** RECORD EXTRACTS follows **

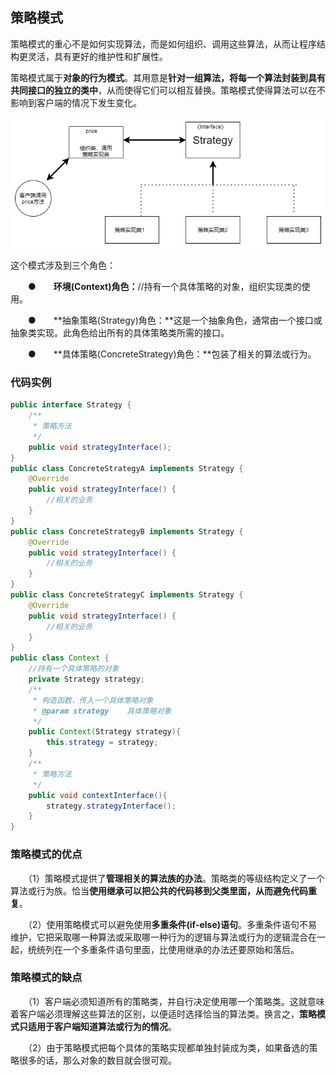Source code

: 策略模式
--------

策略模式的重心不是如何实现算法，而是如何组织、调用这些算法，从而让程序结构更灵活，具有更好的维护性和扩展性。

策略模式属于**对象的行为模式**。其用意是**针对一组算法，将每一个算法封装到具有共同接口的独立的类中**，从而使得它们可以相互替换。策略模式使得算法可以在不影响到客户端的情况下发生变化。

![策略模式](assets/策略模式.png)

这个模式涉及到三个角色：

　　●　　**环境(Context)角色：**//持有一个具体策略的对象，组织实现类的使用。

　　●　　**抽象策略(Strategy)角色：**这是一个抽象角色，通常由一个接口或抽象类实现。此角色给出所有的具体策略类所需的接口。

　　●　　**具体策略(ConcreteStrategy)角色：**包装了相关的算法或行为。



### 代码实例

```java
public interface Strategy {
    /**
     * 策略方法
     */
    public void strategyInterface();
}
public class ConcreteStrategyA implements Strategy {
    @Override
    public void strategyInterface() {
        //相关的业务
    }
}
public class ConcreteStrategyB implements Strategy {
    @Override
    public void strategyInterface() {
        //相关的业务
    }
}
public class ConcreteStrategyC implements Strategy {
    @Override
    public void strategyInterface() {
        //相关的业务
    }
}
public class Context {
    //持有一个具体策略的对象
    private Strategy strategy;
    /**
     * 构造函数，传入一个具体策略对象
     * @param strategy    具体策略对象
     */
    public Context(Strategy strategy){
        this.strategy = strategy;
    }
    /**
     * 策略方法
     */
    public void contextInterface(){ 
        strategy.strategyInterface();
    }
}
```



### 策略模式的优点

　　（1）策略模式提供了**管理相关的算法族的办法**。策略类的等级结构定义了一个算法或行为族。恰当**使用继承可以把公共的代码移到父类里面，从而避免代码重复**。

　　（2）使用策略模式可以避免使用**多重条件(if-else)语句**。多重条件语句不易维护，它把采取哪一种算法或采取哪一种行为的逻辑与算法或行为的逻辑混合在一起，统统列在一个多重条件语句里面，比使用继承的办法还要原始和落后。

### 策略模式的缺点

　　（1）客户端必须知道所有的策略类，并自行决定使用哪一个策略类。这就意味着客户端必须理解这些算法的区别，以便适时选择恰当的算法类。换言之，**策略模式只适用于客户端知道算法或行为的情况**。

　　（2）由于策略模式把每个具体的策略实现都单独封装成为类，如果备选的策略很多的话，那么对象的数目就会很可观。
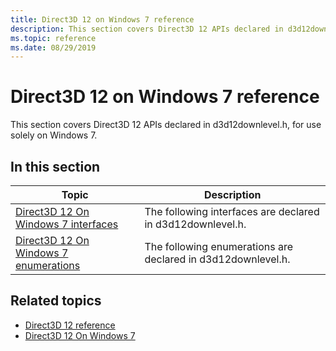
 ```yaml
---
title: Direct3D 12 on Windows 7 reference
description: This section covers Direct3D 12 APIs declared in d3d12downlevel.h, for use solely on Windows 7.
ms.topic: reference
ms.date: 08/29/2019
---
```


# Direct3D 12 on Windows 7 reference

This section covers Direct3D 12 APIs declared in d3d12downlevel.h, for use solely on Windows 7.

## In this section

| Topic | Description |
| - | - |
| [Direct3D 12 On Windows 7 interfaces](direct3d-12on7-interfaces.md) | The following interfaces are declared in d3d12downlevel.h. |
| [Direct3D 12 On Windows 7 enumerations](direct3d-12on7-enumerations.md) | The following enumerations are declared in d3d12downlevel.h. |

## Related topics
* [Direct3D 12 reference](direct3d-12-reference.md)
* [Direct3D 12 On Windows 7](https://devblogs.microsoft.com/directx/porting-directx-12-games-to-windows-7/)
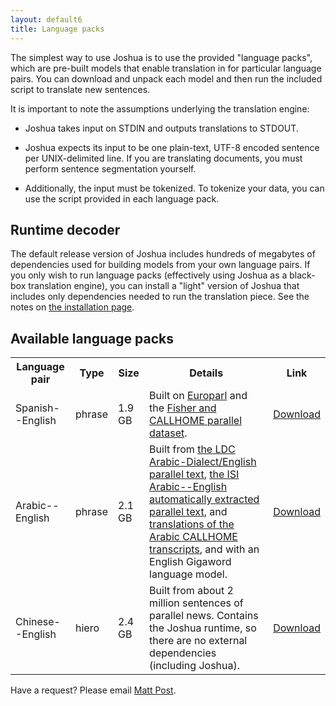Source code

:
 ```yaml
---
layout: default6
title: Language packs
---
```


The simplest way to use Joshua is to use the provided "language packs", which are pre-built models
that enable translation in for particular language pairs. You can download and unpack each model and
then run the included script to translate new sentences.

It is important to note the assumptions underlying the translation engine:

- Joshua takes input on STDIN and outputs translations to STDOUT.

- Joshua expects its input to be one plain-text, UTF-8 encoded sentence per UNIX-delimited line. If
  you are translating documents, you must perform sentence segmentation yourself.
  
- Additionally, the input must be tokenized. To tokenize your data, you can use the script provided
  in each language pack.

## Runtime decoder

The default release version of Joshua includes hundreds of megabytes of dependencies used
for building models from your own language pairs. If you only wish to run language packs
(effectively using Joshua as a black-box translation engine), you can install a "light" version
of Joshua that includes only dependencies needed to run the translation piece. See the notes
on [the installation page](../6.0/install.html).

## Available language packs

<table class="table table-condensed">
  <tr>
    <th>Language pair</th>
    <th>Type</th>
    <th>Size</th>
    <th>Details</th>
    <th>Link</th>
  </tr>
  <tr>
    <td>Spanish--English</td>
    <td>phrase</td>
    <td>1.9 GB</td>
    <td>Built on <a href="http://www.statmt.org/europarl/">Europarl</a> and the <a href="https://catalog.ldc.upenn.edu/LDC2014T23">Fisher and CALLHOME parallel dataset</a>.</td>
    <td><a href="es-en-phrase/">Download</a></td>
  </tr>
  <tr>
    <td>Arabic--English</td>
    <td>phrase</td>
    <td>2.1 GB</td>
    <td>Built from
  <a href="https://catalog.ldc.upenn.edu/LDC2012T09">the LDC Arabic-Dialect/English parallel text</a>,
  <a href="https://catalog.ldc.upenn.edu/LDC2007T08">the ISI Arabic--English automatically extracted parallel text</a>, 
  and <a href="https://catalog.ldc.upenn.edu/LDC97T19">translations of the Arabic CALLHOME transcripts</a>, and with an English Gigaword language model.
    </td>
    <td><a href="ar-en-phrase/">Download</a></td>
  </tr>
  <tr>
    <td>Chinese--English</td>
    <td>hiero</td>
    <td>2.4 GB</td>
    <td>Built from about 2 million sentences of parallel news. Contains the Joshua runtime,
      so there are no external dependencies (including Joshua).
    </td>
    <td><a href="zh-en-hiero/">Download</a></td>
  </tr>
</table>

Have a request? Please email [Matt Post](http://cs.jhu.edu/~post/).
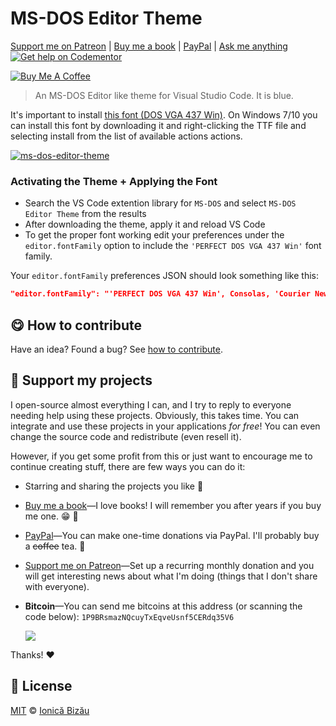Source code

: <!-- Please do not edit this file. Edit the `blah` field in the `package.json` instead. If in doubt, open an issue. -->


# MS-DOS Editor Theme

 [Support me on Patreon][patreon] |  [Buy me a book][amazon] |  [PayPal][paypal-donations] |  [Ask me anything](https://github.com/IonicaBizau/ama) [![Get help on Codementor](https://cdn.codementor.io/badges/get_help_github.svg)](https://www.codementor.io/johnnyb?utm_source=github&utm_medium=button&utm_term=johnnyb&utm_campaign=github)

<a href="https://www.buymeacoffee.com/H96WwChMy" target="_blank"><img src="https://www.buymeacoffee.com/assets/img/custom_images/yellow_img.png" alt="Buy Me A Coffee"></a>

> An MS-DOS Editor like theme for Visual Studio Code. It is blue.

It's important to install [this font (DOS VGA 437 Win)](https://www.dafont.com/perfect-dos-vga-437.font).
On Windows 7/10 you can install this font by downloading it and right-clicking the TTF file and selecting install from the list of available actions actions.

[![ms-dos-editor-theme](https://i.imgur.com/dPXIhK5.png)](#)

### Activating the Theme + Applying the Font


 - Search the VS Code extention library for `MS-DOS` and select `MS-DOS Editor Theme` from the results
 - After downloading the theme, apply it and reload VS Code
 - To get the proper font working edit your preferences under the `editor.fontFamily` option to include the `'PERFECT DOS VGA 437 Win'` font family.

Your `editor.fontFamily` preferences JSON should look something like this:
```json
"editor.fontFamily": "'PERFECT DOS VGA 437 Win', Consolas, 'Courier New', monospace"
```


## :yum: How to contribute
Have an idea? Found a bug? See [how to contribute][contributing].


## :sparkling_heart: Support my projects

I open-source almost everything I can, and I try to reply to everyone needing help using these projects. Obviously,
this takes time. You can integrate and use these projects in your applications *for free*! You can even change the source code and redistribute (even resell it).

However, if you get some profit from this or just want to encourage me to continue creating stuff, there are few ways you can do it:


 - Starring and sharing the projects you like :rocket:
 - [Buy me a book][amazon]—I love books! I will remember you after years if you buy me one. :grin: :book:
 - [PayPal][paypal-donations]—You can make one-time donations via PayPal. I'll probably buy a ~~coffee~~ tea. :tea:
 - [Support me on Patreon][patreon]—Set up a recurring monthly donation and you will get interesting news about what I'm doing (things that I don't share with everyone).
 - **Bitcoin**—You can send me bitcoins at this address (or scanning the code below): `1P9BRsmazNQcuyTxEqveUsnf5CERdq35V6`

    ![](https://i.imgur.com/z6OQI95.png)


Thanks! :heart:



## :scroll: License

[MIT][license] © [Ionică Bizău][website]


[patreon]: https://www.patreon.com/ionicabizau
[amazon]: http://amzn.eu/hRo9sIZ
[paypal-donations]: https://www.paypal.com/cgi-bin/webscr?cmd=_s-xclick&hosted_button_id=RVXDDLKKLQRJW

[license]: http://showalicense.com/?fullname=Ionic%C4%83%20Biz%C4%83u%20%3Cbizauionica%40gmail.com%3E%20(https%3A%2F%2Fionicabizau.net)&year=2018#license-mit
[website]: https://ionicabizau.net
[contributing]: /CONTRIBUTING.md
[docs]: /DOCUMENTATION.md
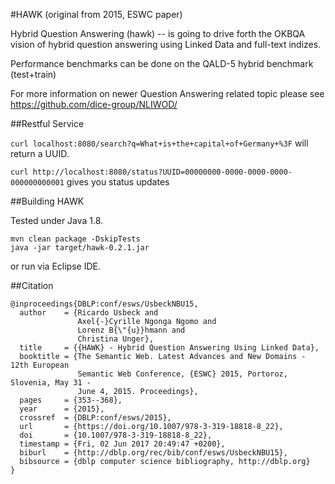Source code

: #HAWK (original from 2015, ESWC paper)



Hybrid Question Answering (hawk) -- is going to drive forth the OKBQA vision of hybrid question answering using Linked Data and full-text indizes. 

Performance benchmarks can be done on the QALD-5 hybrid benchmark (test+train)

For more information on newer Question Answering related topic please see https://github.com/dice-group/NLIWOD/

##Restful Service

``curl localhost:8080/search?q=What+is+the+capital+of+Germany+%3F``
will return a UUID.


``curl http://localhost:8080/status?UUID=00000000-0000-0000-0000-000000000001`` gives you status updates

##Building HAWK

Tested under Java 1.8. 
```
mvn clean package -DskipTests
java -jar target/hawk-0.2.1.jar
```
or run via Eclipse IDE.

##Citation 
```
@inproceedings{DBLP:conf/esws/UsbeckNBU15,
  author    = {Ricardo Usbeck and
               Axel{-}Cyrille Ngonga Ngomo and
               Lorenz B{\"{u}}hmann and
               Christina Unger},
  title     = {{HAWK} - Hybrid Question Answering Using Linked Data},
  booktitle = {The Semantic Web. Latest Advances and New Domains - 12th European
               Semantic Web Conference, {ESWC} 2015, Portoroz, Slovenia, May 31 -
               June 4, 2015. Proceedings},
  pages     = {353--368},
  year      = {2015},
  crossref  = {DBLP:conf/esws/2015},
  url       = {https://doi.org/10.1007/978-3-319-18818-8_22},
  doi       = {10.1007/978-3-319-18818-8_22},
  timestamp = {Fri, 02 Jun 2017 20:49:47 +0200},
  biburl    = {http://dblp.org/rec/bib/conf/esws/UsbeckNBU15},
  bibsource = {dblp computer science bibliography, http://dblp.org}
}
```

** End of RECORD EXTRACTS **

▶ _EXERCISE REQUIREMENTS_
Where a line in the entries holds the word "each", copy that line.

▶ _TASK RESPONSE_
that enable translation in for particular language pairs. You can download and unpack each model and
  in each language pack.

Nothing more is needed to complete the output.